INSTRUCTIONS FOR THE TASK:
Your answer must match the entries below word for word.

Records from a data collection:
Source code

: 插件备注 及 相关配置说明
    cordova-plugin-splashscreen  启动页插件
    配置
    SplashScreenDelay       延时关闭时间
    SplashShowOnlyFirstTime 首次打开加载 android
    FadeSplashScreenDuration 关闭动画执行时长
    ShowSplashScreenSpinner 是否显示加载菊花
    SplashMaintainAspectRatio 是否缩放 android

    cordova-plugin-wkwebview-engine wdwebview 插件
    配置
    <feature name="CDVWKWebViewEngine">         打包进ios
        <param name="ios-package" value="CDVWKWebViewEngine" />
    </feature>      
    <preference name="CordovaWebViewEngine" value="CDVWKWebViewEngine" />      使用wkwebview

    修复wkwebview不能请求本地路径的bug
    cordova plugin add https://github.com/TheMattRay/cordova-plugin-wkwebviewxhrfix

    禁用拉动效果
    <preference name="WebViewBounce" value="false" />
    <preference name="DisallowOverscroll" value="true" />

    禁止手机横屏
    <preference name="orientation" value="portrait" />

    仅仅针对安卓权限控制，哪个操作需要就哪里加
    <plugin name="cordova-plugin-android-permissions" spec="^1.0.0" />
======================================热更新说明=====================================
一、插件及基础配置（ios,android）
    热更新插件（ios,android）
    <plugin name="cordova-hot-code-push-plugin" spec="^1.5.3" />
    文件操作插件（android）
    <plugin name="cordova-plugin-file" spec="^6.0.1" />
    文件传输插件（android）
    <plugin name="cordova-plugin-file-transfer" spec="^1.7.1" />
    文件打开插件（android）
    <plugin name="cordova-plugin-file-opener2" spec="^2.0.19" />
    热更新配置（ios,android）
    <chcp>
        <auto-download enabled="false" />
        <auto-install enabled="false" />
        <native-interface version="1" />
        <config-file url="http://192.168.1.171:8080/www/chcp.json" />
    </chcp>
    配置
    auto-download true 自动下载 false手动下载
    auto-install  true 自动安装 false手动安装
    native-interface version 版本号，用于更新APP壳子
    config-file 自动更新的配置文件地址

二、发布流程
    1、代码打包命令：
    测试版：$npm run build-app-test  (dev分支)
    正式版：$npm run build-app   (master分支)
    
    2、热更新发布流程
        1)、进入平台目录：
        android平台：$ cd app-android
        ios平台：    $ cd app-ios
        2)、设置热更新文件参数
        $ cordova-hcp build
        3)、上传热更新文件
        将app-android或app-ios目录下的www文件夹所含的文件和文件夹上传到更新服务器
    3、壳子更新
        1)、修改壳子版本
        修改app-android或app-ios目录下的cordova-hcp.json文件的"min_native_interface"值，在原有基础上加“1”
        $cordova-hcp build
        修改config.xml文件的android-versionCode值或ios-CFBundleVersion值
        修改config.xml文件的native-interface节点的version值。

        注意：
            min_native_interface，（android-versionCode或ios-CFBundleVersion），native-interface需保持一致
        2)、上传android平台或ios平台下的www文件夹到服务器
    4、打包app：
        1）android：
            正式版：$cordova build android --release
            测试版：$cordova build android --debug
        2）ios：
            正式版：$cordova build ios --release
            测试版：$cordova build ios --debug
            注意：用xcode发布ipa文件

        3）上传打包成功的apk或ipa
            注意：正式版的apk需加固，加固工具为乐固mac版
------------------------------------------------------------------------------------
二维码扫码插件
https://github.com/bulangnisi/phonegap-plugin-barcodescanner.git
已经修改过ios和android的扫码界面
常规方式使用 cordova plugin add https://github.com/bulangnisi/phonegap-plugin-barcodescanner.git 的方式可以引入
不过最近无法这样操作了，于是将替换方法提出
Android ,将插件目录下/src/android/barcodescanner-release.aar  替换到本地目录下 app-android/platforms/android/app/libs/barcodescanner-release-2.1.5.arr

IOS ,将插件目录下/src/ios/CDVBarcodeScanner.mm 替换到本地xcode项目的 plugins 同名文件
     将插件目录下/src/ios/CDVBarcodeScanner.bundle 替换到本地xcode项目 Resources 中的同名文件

SOLUTION FOR THIS EXERCISE:
Source code

: 插件备注 及 相关配置说明
    cordova-plugin-splashscreen  启动页插件
    配置
    SplashScreenDelay       延时关闭时间
    SplashShowOnlyFirstTime 首次打开加载 android
    FadeSplashScreenDuration 关闭动画执行时长
    ShowSplashScreenSpinner 是否显示加载菊花
    SplashMaintainAspectRatio 是否缩放 android

    cordova-plugin-wkwebview-engine wdwebview 插件
    配置
    <feature name="CDVWKWebViewEngine">         打包进ios
        <param name="ios-package" value="CDVWKWebViewEngine" />
    </feature>      
    <preference name="CordovaWebViewEngine" value="CDVWKWebViewEngine" />      使用wkwebview

    修复wkwebview不能请求本地路径的bug
    cordova plugin add https://github.com/TheMattRay/cordova-plugin-wkwebviewxhrfix

    禁用拉动效果
    <preference name="WebViewBounce" value="false" />
    <preference name="DisallowOverscroll" value="true" />

    禁止手机横屏
    <preference name="orientation" value="portrait" />

    仅仅针对安卓权限控制，哪个操作需要就哪里加
    <plugin name="cordova-plugin-android-permissions" spec="^1.0.0" />
======================================热更新说明=====================================
一、插件及基础配置（ios,android）
    热更新插件（ios,android）
    <plugin name="cordova-hot-code-push-plugin" spec="^1.5.3" />
    文件操作插件（android）
    <plugin name="cordova-plugin-file" spec="^6.0.1" />
    文件传输插件（android）
    <plugin name="cordova-plugin-file-transfer" spec="^1.7.1" />
    文件打开插件（android）
    <plugin name="cordova-plugin-file-opener2" spec="^2.0.19" />
    热更新配置（ios,android）
    <chcp>
        <auto-download enabled="false" />
        <auto-install enabled="false" />
        <native-interface version="1" />
        <config-file url="http://192.168.1.171:8080/www/chcp.json" />
    </chcp>
    配置
    auto-download true 自动下载 false手动下载
    auto-install  true 自动安装 false手动安装
    native-interface version 版本号，用于更新APP壳子
    config-file 自动更新的配置文件地址

二、发布流程
    1、代码打包命令：
    测试版：$npm run build-app-test  (dev分支)
    正式版：$npm run build-app   (master分支)
    
    2、热更新发布流程
        1)、进入平台目录：
        android平台：$ cd app-android
        ios平台：    $ cd app-ios
        2)、设置热更新文件参数
        $ cordova-hcp build
        3)、上传热更新文件
        将app-android或app-ios目录下的www文件夹所含的文件和文件夹上传到更新服务器
    3、壳子更新
        1)、修改壳子版本
        修改app-android或app-ios目录下的cordova-hcp.json文件的"min_native_interface"值，在原有基础上加“1”
        $cordova-hcp build
        修改config.xml文件的android-versionCode值或ios-CFBundleVersion值
        修改config.xml文件的native-interface节点的version值。

        注意：
            min_native_interface，（android-versionCode或ios-CFBundleVersion），native-interface需保持一致
        2)、上传android平台或ios平台下的www文件夹到服务器
    4、打包app：
        1）android：
            正式版：$cordova build android --release
            测试版：$cordova build android --debug
        2）ios：
            正式版：$cordova build ios --release
            测试版：$cordova build ios --debug
            注意：用xcode发布ipa文件

        3）上传打包成功的apk或ipa
            注意：正式版的apk需加固，加固工具为乐固mac版
------------------------------------------------------------------------------------
二维码扫码插件
https://github.com/bulangnisi/phonegap-plugin-barcodescanner.git
已经修改过ios和android的扫码界面
常规方式使用 cordova plugin add https://github.com/bulangnisi/phonegap-plugin-barcodescanner.git 的方式可以引入
不过最近无法这样操作了，于是将替换方法提出
Android ,将插件目录下/src/android/barcodescanner-release.aar  替换到本地目录下 app-android/platforms/android/app/libs/barcodescanner-release-2.1.5.arr

IOS ,将插件目录下/src/ios/CDVBarcodeScanner.mm 替换到本地xcode项目的 plugins 同名文件
     将插件目录下/src/ios/CDVBarcodeScanner.bundle 替换到本地xcode项目 Resources 中的同名文件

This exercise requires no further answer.